- Assignment
Verbatim reproduction of the entries is required; images must be omitted.

--- --- ---

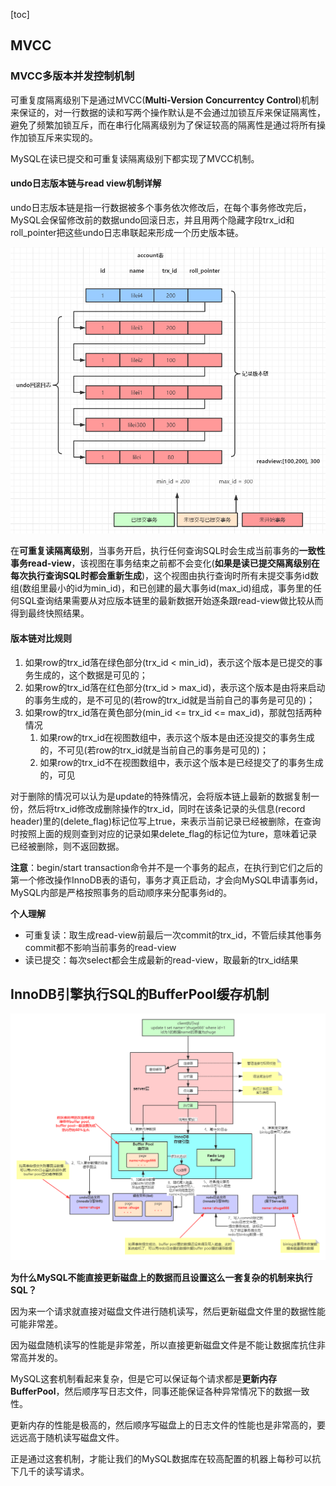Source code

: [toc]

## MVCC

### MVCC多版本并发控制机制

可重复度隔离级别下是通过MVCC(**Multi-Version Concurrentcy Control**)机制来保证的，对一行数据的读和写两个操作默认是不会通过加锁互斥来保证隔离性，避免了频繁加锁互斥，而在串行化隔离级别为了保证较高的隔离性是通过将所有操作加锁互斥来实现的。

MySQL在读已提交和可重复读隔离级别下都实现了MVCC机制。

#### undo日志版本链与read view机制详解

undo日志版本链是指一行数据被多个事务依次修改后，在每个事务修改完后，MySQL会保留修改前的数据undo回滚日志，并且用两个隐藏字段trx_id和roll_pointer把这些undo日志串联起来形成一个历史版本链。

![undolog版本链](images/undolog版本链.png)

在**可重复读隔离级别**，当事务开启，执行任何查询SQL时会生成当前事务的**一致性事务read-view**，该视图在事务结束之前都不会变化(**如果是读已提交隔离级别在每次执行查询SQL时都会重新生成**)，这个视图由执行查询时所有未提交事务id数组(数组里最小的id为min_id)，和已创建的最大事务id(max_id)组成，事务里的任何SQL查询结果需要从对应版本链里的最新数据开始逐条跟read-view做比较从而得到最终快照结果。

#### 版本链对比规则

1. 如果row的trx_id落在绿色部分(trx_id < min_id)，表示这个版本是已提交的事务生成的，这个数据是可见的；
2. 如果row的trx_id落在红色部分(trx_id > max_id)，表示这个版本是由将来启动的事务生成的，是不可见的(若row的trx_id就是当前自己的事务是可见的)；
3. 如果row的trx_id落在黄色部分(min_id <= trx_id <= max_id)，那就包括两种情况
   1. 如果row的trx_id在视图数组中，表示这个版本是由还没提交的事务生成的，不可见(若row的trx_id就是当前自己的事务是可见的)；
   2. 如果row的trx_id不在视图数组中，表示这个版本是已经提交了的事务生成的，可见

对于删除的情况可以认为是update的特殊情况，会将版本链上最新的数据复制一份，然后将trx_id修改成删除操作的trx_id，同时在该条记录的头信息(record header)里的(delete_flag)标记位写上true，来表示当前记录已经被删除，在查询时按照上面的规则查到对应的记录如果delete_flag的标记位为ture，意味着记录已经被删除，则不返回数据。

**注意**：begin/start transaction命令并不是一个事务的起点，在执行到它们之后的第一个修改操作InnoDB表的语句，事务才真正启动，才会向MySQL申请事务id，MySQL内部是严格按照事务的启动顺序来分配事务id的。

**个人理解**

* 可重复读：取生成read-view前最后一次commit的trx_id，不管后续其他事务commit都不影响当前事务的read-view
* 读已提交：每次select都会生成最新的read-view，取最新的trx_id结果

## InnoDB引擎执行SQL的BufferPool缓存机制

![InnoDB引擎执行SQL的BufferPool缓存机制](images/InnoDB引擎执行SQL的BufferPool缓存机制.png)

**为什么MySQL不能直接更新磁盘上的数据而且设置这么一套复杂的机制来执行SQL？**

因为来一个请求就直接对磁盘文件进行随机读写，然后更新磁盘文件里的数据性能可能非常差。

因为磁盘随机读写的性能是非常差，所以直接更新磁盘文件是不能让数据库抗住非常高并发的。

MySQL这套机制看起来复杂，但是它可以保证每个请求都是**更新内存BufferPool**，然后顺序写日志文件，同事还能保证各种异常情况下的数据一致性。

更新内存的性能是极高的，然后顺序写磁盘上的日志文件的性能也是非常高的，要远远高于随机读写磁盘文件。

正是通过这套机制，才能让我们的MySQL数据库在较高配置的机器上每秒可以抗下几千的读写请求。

--- --- ---

- Written solution
Source code

: [toc]

## MVCC

### MVCC多版本并发控制机制

可重复度隔离级别下是通过MVCC(**Multi-Version Concurrentcy Control**)机制来保证的，对一行数据的读和写两个操作默认是不会通过加锁互斥来保证隔离性，避免了频繁加锁互斥，而在串行化隔离级别为了保证较高的隔离性是通过将所有操作加锁互斥来实现的。

MySQL在读已提交和可重复读隔离级别下都实现了MVCC机制。

#### undo日志版本链与read view机制详解

undo日志版本链是指一行数据被多个事务依次修改后，在每个事务修改完后，MySQL会保留修改前的数据undo回滚日志，并且用两个隐藏字段trx_id和roll_pointer把这些undo日志串联起来形成一个历史版本链。

![undolog版本链](images/undolog版本链.png)

在**可重复读隔离级别**，当事务开启，执行任何查询SQL时会生成当前事务的**一致性事务read-view**，该视图在事务结束之前都不会变化(**如果是读已提交隔离级别在每次执行查询SQL时都会重新生成**)，这个视图由执行查询时所有未提交事务id数组(数组里最小的id为min_id)，和已创建的最大事务id(max_id)组成，事务里的任何SQL查询结果需要从对应版本链里的最新数据开始逐条跟read-view做比较从而得到最终快照结果。

#### 版本链对比规则

1. 如果row的trx_id落在绿色部分(trx_id < min_id)，表示这个版本是已提交的事务生成的，这个数据是可见的；
2. 如果row的trx_id落在红色部分(trx_id > max_id)，表示这个版本是由将来启动的事务生成的，是不可见的(若row的trx_id就是当前自己的事务是可见的)；
3. 如果row的trx_id落在黄色部分(min_id <= trx_id <= max_id)，那就包括两种情况
   1. 如果row的trx_id在视图数组中，表示这个版本是由还没提交的事务生成的，不可见(若row的trx_id就是当前自己的事务是可见的)；
   2. 如果row的trx_id不在视图数组中，表示这个版本是已经提交了的事务生成的，可见

对于删除的情况可以认为是update的特殊情况，会将版本链上最新的数据复制一份，然后将trx_id修改成删除操作的trx_id，同时在该条记录的头信息(record header)里的(delete_flag)标记位写上true，来表示当前记录已经被删除，在查询时按照上面的规则查到对应的记录如果delete_flag的标记位为ture，意味着记录已经被删除，则不返回数据。

**注意**：begin/start transaction命令并不是一个事务的起点，在执行到它们之后的第一个修改操作InnoDB表的语句，事务才真正启动，才会向MySQL申请事务id，MySQL内部是严格按照事务的启动顺序来分配事务id的。

**个人理解**

* 可重复读：取生成read-view前最后一次commit的trx_id，不管后续其他事务commit都不影响当前事务的read-view
* 读已提交：每次select都会生成最新的read-view，取最新的trx_id结果

## InnoDB引擎执行SQL的BufferPool缓存机制

![InnoDB引擎执行SQL的BufferPool缓存机制](images/InnoDB引擎执行SQL的BufferPool缓存机制.png)

**为什么MySQL不能直接更新磁盘上的数据而且设置这么一套复杂的机制来执行SQL？**

因为来一个请求就直接对磁盘文件进行随机读写，然后更新磁盘文件里的数据性能可能非常差。

因为磁盘随机读写的性能是非常差，所以直接更新磁盘文件是不能让数据库抗住非常高并发的。

MySQL这套机制看起来复杂，但是它可以保证每个请求都是**更新内存BufferPool**，然后顺序写日志文件，同事还能保证各种异常情况下的数据一致性。

更新内存的性能是极高的，然后顺序写磁盘上的日志文件的性能也是非常高的，要远远高于随机读写磁盘文件。

正是通过这套机制，才能让我们的MySQL数据库在较高配置的机器上每秒可以抗下几千的读写请求。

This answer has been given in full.